*** RECORD SET ***
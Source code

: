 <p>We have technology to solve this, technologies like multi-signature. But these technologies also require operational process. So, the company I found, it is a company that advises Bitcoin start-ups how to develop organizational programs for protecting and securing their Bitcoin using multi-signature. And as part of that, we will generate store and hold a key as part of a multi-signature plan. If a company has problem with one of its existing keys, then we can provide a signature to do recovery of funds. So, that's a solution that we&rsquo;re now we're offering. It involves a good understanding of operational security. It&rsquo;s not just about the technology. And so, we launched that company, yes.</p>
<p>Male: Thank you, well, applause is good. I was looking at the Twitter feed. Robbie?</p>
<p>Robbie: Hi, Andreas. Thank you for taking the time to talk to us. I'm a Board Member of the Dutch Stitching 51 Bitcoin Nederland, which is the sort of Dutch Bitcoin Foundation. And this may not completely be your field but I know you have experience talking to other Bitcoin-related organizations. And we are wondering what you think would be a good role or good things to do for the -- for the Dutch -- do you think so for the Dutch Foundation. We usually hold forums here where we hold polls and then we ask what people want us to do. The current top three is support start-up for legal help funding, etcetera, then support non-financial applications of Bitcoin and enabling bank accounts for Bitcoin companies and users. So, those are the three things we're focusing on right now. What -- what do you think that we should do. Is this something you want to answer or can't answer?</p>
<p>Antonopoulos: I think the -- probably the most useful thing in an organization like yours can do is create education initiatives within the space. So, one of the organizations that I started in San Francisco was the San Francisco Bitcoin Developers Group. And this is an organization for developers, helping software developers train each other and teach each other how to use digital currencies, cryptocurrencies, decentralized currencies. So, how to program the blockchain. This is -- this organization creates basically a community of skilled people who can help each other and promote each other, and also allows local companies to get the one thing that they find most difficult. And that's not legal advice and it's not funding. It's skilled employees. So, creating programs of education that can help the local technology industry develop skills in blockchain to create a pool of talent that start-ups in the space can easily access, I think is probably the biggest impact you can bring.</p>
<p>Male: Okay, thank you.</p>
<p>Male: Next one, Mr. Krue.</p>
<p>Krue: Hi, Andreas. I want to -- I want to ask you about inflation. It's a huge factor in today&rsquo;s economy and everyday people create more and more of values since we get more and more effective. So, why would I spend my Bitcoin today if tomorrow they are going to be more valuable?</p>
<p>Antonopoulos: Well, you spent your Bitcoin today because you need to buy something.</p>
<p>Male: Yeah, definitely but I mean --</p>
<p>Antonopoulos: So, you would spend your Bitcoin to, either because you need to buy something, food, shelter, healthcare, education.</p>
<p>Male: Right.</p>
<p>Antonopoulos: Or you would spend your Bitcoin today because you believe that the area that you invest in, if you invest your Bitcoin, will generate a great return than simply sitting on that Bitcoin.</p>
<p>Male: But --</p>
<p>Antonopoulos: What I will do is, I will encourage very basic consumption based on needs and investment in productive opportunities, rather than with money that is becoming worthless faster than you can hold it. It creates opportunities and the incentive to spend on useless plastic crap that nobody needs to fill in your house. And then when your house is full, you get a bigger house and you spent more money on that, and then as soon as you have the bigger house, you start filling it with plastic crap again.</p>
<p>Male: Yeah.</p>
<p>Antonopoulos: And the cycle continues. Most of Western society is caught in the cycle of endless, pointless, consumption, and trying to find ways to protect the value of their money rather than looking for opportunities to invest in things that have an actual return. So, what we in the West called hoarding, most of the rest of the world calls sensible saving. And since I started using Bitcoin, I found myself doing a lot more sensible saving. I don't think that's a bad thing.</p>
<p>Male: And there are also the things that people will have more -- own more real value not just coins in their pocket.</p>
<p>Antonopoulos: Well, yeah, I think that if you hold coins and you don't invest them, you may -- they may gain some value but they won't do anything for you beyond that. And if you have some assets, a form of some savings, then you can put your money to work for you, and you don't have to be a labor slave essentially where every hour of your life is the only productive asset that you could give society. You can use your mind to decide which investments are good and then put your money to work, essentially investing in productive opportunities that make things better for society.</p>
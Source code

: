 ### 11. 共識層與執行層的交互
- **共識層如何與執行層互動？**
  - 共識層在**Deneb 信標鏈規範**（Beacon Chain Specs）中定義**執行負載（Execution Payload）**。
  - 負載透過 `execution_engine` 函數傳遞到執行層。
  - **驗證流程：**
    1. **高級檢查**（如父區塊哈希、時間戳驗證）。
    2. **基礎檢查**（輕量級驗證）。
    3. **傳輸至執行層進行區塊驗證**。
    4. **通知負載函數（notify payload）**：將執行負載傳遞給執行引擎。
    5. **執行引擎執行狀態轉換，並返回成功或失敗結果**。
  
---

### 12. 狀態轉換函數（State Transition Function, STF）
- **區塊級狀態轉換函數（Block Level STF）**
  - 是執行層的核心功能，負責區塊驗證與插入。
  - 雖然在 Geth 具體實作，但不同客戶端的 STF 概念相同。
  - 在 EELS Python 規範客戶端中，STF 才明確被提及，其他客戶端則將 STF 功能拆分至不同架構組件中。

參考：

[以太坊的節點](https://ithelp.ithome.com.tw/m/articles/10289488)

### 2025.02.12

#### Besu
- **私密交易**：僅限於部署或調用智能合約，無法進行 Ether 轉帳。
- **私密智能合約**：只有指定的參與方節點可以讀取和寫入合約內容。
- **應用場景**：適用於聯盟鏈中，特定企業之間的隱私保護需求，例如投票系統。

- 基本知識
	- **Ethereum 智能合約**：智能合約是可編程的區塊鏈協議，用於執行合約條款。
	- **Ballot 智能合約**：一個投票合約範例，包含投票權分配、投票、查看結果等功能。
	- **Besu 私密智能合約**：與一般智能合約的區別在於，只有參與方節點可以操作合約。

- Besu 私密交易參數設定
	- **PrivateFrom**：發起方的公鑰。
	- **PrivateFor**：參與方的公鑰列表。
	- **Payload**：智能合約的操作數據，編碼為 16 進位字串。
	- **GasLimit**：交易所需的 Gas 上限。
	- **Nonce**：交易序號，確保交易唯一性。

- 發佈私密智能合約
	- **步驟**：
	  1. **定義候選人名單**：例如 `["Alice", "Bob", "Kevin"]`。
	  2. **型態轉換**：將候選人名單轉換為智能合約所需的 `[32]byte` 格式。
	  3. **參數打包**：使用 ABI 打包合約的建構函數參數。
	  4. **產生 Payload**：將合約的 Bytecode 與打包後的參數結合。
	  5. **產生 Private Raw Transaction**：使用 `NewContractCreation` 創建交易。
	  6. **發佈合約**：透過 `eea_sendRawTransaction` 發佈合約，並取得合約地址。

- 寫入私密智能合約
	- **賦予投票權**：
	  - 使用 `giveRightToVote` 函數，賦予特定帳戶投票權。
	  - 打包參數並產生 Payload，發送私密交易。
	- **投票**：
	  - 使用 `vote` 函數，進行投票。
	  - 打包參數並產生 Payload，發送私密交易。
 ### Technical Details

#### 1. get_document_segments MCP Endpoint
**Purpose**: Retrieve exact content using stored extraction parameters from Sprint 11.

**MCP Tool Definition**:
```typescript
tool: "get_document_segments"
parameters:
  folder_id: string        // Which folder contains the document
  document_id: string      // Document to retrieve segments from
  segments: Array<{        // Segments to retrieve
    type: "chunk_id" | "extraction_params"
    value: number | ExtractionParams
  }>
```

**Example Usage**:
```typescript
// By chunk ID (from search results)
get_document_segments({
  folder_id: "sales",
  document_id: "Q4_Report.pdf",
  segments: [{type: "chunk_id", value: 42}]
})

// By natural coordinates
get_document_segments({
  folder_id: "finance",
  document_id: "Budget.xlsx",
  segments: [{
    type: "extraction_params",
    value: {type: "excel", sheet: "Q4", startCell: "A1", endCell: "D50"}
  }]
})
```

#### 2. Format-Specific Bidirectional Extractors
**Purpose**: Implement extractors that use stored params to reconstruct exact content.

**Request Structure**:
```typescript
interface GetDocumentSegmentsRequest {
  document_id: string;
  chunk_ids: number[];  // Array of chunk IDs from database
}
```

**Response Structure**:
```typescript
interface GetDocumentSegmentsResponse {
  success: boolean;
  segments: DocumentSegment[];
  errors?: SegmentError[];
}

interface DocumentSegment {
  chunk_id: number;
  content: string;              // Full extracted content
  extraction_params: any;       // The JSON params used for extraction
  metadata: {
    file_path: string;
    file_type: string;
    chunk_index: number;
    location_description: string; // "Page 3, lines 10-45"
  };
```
*** End of RECORD SET ***
AIM OF THE TASK -> Read the entries and show each line that mentions "interface".

YOUR SOLUTION ->
interface GetDocumentSegmentsRequest {
interface GetDocumentSegmentsResponse {
interface DocumentSegment {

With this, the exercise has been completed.